Nel paese mediorientale la ferocia del conflitto rende sempre più drammatica la condizione di milioni di persone e bambiniIn Siria la gente, i bambini, stanno morendo di fame: la comunità internazionale non può rimanere inerte a guardare mentre questo accade. E’ un grido disperato quello di mons. Mario Zenari, nunzio apostolico nel paese dilaniato da tre anni di guerra civile. Il diplomatico di stanza a Damasco è in questi giorni a Roma dove ha incontrato papa Francesco per raccontargli la situazione (Linkiesta 2 aprile).
Gli aiuti umanitari sono resi disponibili dalle organizzazioni umanitarie, ma i camion che dovrebbero trasportarli sono bloccati da entrambi i fronti belligeranti. Per questo diventa necessario un cessate il fuoco parziale, anche solo di poche ore, perché cibo e medicine riescano ad arrivare alla gente intrappolata dagli assedi.

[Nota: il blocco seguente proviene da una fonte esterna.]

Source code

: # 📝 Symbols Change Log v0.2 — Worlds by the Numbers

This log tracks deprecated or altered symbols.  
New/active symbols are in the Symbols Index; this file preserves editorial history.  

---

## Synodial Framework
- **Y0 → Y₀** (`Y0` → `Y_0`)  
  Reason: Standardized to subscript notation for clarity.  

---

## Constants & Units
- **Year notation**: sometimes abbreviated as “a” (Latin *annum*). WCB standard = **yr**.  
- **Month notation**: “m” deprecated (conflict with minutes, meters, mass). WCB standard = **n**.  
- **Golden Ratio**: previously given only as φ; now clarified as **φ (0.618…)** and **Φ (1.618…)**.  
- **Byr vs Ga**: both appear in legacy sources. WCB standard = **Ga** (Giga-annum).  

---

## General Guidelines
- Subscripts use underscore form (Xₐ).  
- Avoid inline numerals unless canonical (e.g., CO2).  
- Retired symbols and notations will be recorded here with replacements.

Le parole di mons. Zenari descrivono una tragedia che si consuma nel torpore della comunità internazionale dato che la conferenza di Ginevra 2 – convocata per tentare una mediazione tra le parti del conflitto-, si è risolta in “una delusione”. “In Siria – afferma il nunzio apostolico – c’è un conflitto sanguinoso, acerrimo, le distruzioni proseguono, si muore di fame, mancano le medicine. Purtroppo tutto questo non fa più notizia. Ma anche a Damasco a volte si ha la stessa sensazione. Spesso penso che a 3-4 km di distanza da dove mi trovo, dai bar e dai negozi della città, c’è della gente che muore di fame; c’è questo campo palestinese di Yarmouk, che poi è un quartiere, sotto assedio, dove sono entrate solo le Nazioni Unite. Anche a Ghouta, la località in cui si è svolto l’attacco con le armi chimiche l’estate scorsa, non ci si può andare da molti mesi, nessuno sa come la gente vive laggiù. In molti posti non circolano più nemmeno cani e gatti. Secondo le statistiche dell’Onu, in tutta la Siria, in varie località, ci sono circa 250 mila persone che vivono sotto assedio” (Linkiesta 2 aprile).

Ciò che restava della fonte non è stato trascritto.